Anyone who says that BG1 had better quests or better dungeons than BG2 or PoE is clearly not talking about BG1 the actually existing game, but rather about BG1 the sugarcoated memory of how playing a fantasy cRPG for the first time as a teenager made them feel (when it had no prior expectations to measure up to).

 

 

 

True about the quests, absolutely. And yet I have replayed BG1 many more times than any other of the IE game (plus the obviously rather oftenly underrated Icewind Dale 1).

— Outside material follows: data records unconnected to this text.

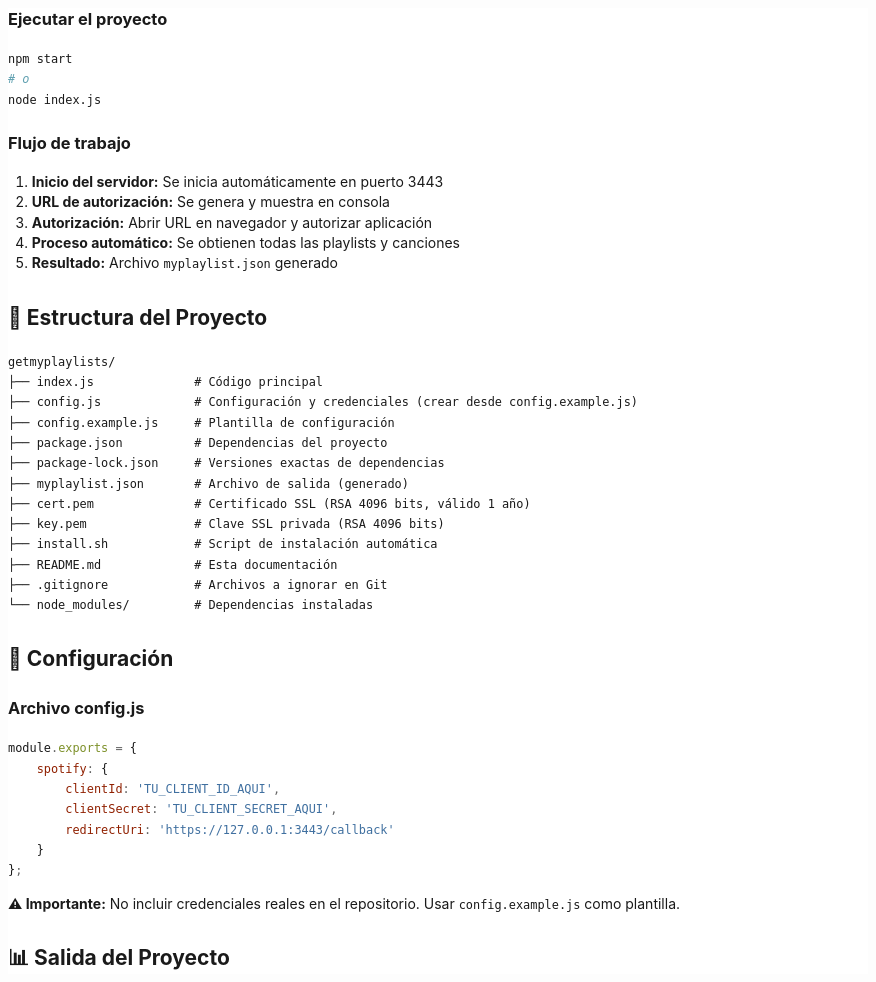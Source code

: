 ### Ejecutar el proyecto
```bash
npm start
# o
node index.js
```

### Flujo de trabajo
1. **Inicio del servidor:** Se inicia automáticamente en puerto 3443
2. **URL de autorización:** Se genera y muestra en consola
3. **Autorización:** Abrir URL en navegador y autorizar aplicación
4. **Proceso automático:** Se obtienen todas las playlists y canciones
5. **Resultado:** Archivo `myplaylist.json` generado

## 📁 Estructura del Proyecto

```
getmyplaylists/
├── index.js              # Código principal
├── config.js             # Configuración y credenciales (crear desde config.example.js)
├── config.example.js     # Plantilla de configuración
├── package.json          # Dependencias del proyecto
├── package-lock.json     # Versiones exactas de dependencias
├── myplaylist.json       # Archivo de salida (generado)
├── cert.pem              # Certificado SSL (RSA 4096 bits, válido 1 año)
├── key.pem               # Clave SSL privada (RSA 4096 bits)
├── install.sh            # Script de instalación automática
├── README.md             # Esta documentación
├── .gitignore            # Archivos a ignorar en Git
└── node_modules/         # Dependencias instaladas
```

## 🔧 Configuración

### Archivo config.js
```javascript
module.exports = {
    spotify: {
        clientId: 'TU_CLIENT_ID_AQUI',
        clientSecret: 'TU_CLIENT_SECRET_AQUI',
        redirectUri: 'https://127.0.0.1:3443/callback'
    }
};
```

**⚠️ Importante:** No incluir credenciales reales en el repositorio. Usar `config.example.js` como plantilla.


## 📊 Salida del Proyecto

Whilst it was justified by the plot, the amount of high level content in BG2 on occasion borderlines on the ridiculous (in that extent, it's the opposite of PoE, where there are few if any completely unique OP items that could turn you into God-like), the combat quickly descends into micro-management clickfests even against the most mundane of opponents (it's mostly all routine, by the way - buff, combat, save, buff - and rest and pray for no random encounters whilst doing so in between). The exploration and pseudo open world was ditched in favor of a far more streamlined "fast travel to area of interest/quest immediately" design (and ultimately ditched for something even more linear later on); and the much cherished chapter 2 is basically doing quests and managing castles for as long as you like despite someone close to yours just being captured. On top of that, and I have to admit that this is ultimately it's appeal, it's cramming as much of D&D into a single game as it can, so you're first fighting the legenday Beholders, the even more legendary Killer Bunny Of The Underdark Or Something and finish the job off by finishing The Lord Almighty himself. 

 

It's not that it's a lesser game or anything. But it is different enough designed to the original that each will have its fans and detractors -- on top of that, it didn't break any completel new grounds, as the original did two years prior (D&D had been done before, but not on this scale, sorry Gold Box and SSI). That said, in terms of quest content, there is hardly an equal to this day, and that's not nostalgia. There are various retrospective articles to be found on the web, and they are mostly all about how it was a huge advantage to the team to have all the systems in place and just about pumping concent all day long. Though BG2's quests really aren't as open as some are arguing (not that BG's were in any kind of way) -- what some of the fine folks at Interplay/BI were doing in Fallout a year prior was way bolder in many regards. Which is why I personally don't hold any BG  that dearly that I uber glorify it to be RPG perfection to this day. In the same ways, I hugely enjoyed playing Pillars personally -- but in terms of reacitivity and world design in Wasteland 2 is actually better than that. It'd be far more important if these games, RPGs that (sadly) only work on PCs and thus don't attract that hugely many ways to fund them, would stick around for a while and get the chance and build their own line-age, which I hope they do. inXile has another promising game in the pipeline anyway, and pretty much announced another sequel to another legendary Tale too.